One stupendous fact stared Arthur in the face. Its magnitude was appalling. Its proportions were out of nature: The sight of it froze his blood, sickened his heart, turned his brain to stone. Judith Peixada, the woman whom he had pursued, insnared, betrayed; the woman whom he had delivered over to the clutches of the law, whom the officers had just dragged away from him, who even at this moment was under lock and key for a capital offense in the Tombs prison; the woman whom he had heretofore regarded as an abandoned murderess, beyond the pale of human pity, but whom he knew now, all appearances, all testimony, to the contrary notwithstanding, now at the eleventh hour, to be somehow as guiltless as the babe unborn: this woman was identical with his wife, with Ruth, with the lady whom he had wooed and married! He had been groping in the dark. He had brought his own house crashing down around his ears.
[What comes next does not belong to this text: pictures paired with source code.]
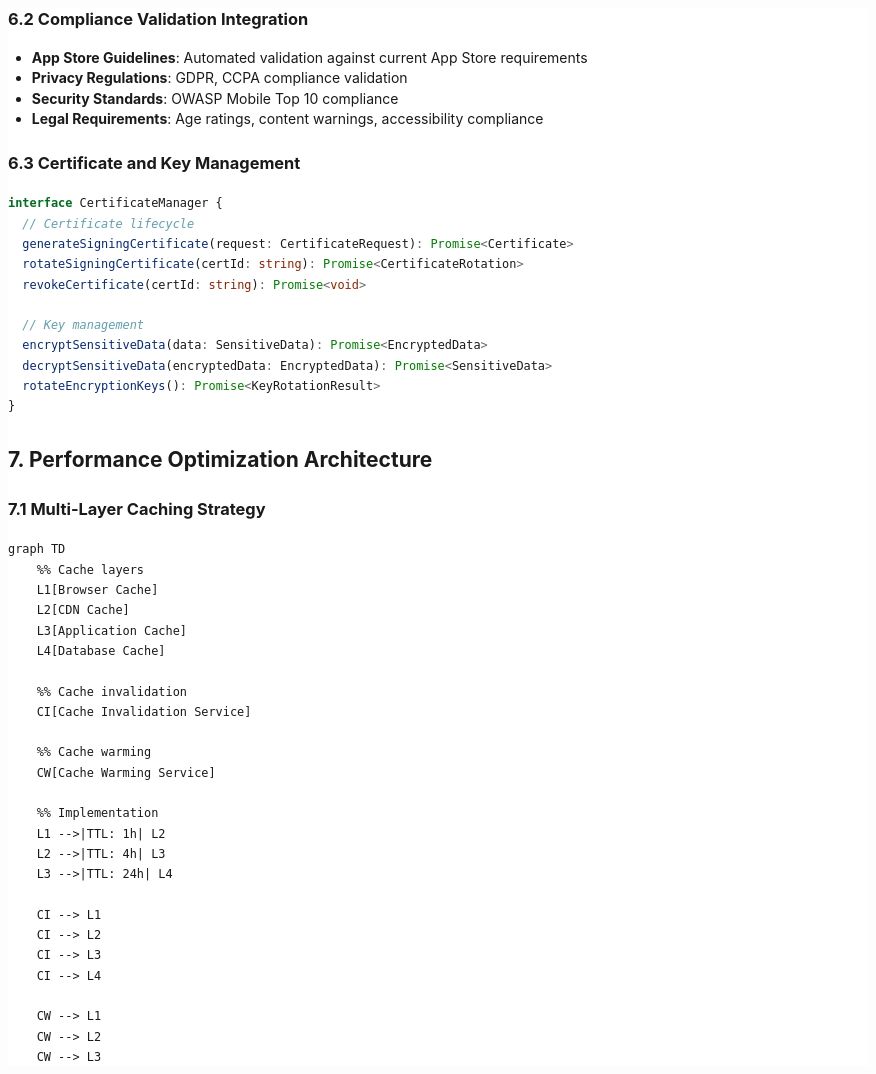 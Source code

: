 ### 6.2 Compliance Validation Integration

- **App Store Guidelines**: Automated validation against current App Store requirements
- **Privacy Regulations**: GDPR, CCPA compliance validation
- **Security Standards**: OWASP Mobile Top 10 compliance
- **Legal Requirements**: Age ratings, content warnings, accessibility compliance

### 6.3 Certificate and Key Management

```typescript
interface CertificateManager {
  // Certificate lifecycle
  generateSigningCertificate(request: CertificateRequest): Promise<Certificate>
  rotateSigningCertificate(certId: string): Promise<CertificateRotation>
  revokeCertificate(certId: string): Promise<void>

  // Key management
  encryptSensitiveData(data: SensitiveData): Promise<EncryptedData>
  decryptSensitiveData(encryptedData: EncryptedData): Promise<SensitiveData>
  rotateEncryptionKeys(): Promise<KeyRotationResult>
}
```

## 7. Performance Optimization Architecture

### 7.1 Multi-Layer Caching Strategy

```mermaid
graph TD
    %% Cache layers
    L1[Browser Cache]
    L2[CDN Cache]
    L3[Application Cache]
    L4[Database Cache]

    %% Cache invalidation
    CI[Cache Invalidation Service]

    %% Cache warming
    CW[Cache Warming Service]

    %% Implementation
    L1 -->|TTL: 1h| L2
    L2 -->|TTL: 4h| L3
    L3 -->|TTL: 24h| L4

    CI --> L1
    CI --> L2
    CI --> L3
    CI --> L4

    CW --> L1
    CW --> L2
    CW --> L3
```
The vastness of the catastrophe, its apparent hopelessness, its grim, far-reaching corollaries, and the bitter knowledge that he might have prevented it, loomed up before him like a huge, misshaped monster, by which his earthly happiness was irretrievably to be destroyed. Add to this his consciousness of what she thought of him, and the sternest reader must pity his condition. She believed that, surreptitiously, he had been prying into the story of her life—a story which on more than one occasion she had volunteered to tell him, but to which, with feigned magnanimity, he had refused to listen, preferring to gather it covertly from other lips. She believed that, once having discovered her identity, he had ceased to love her, and had entered ruthlessly into a conspiracy whose object it was to lure her within reach of the criminal law. Unnatural, impossible, enormous, as such baseness would be, she nevertheless believed it of him. Ignorant of the circumstances, too indignant to suffer an explanation, she had jumped to the first conclusion that presented itself, and had gone to her prison, convinced that her husband had played her false.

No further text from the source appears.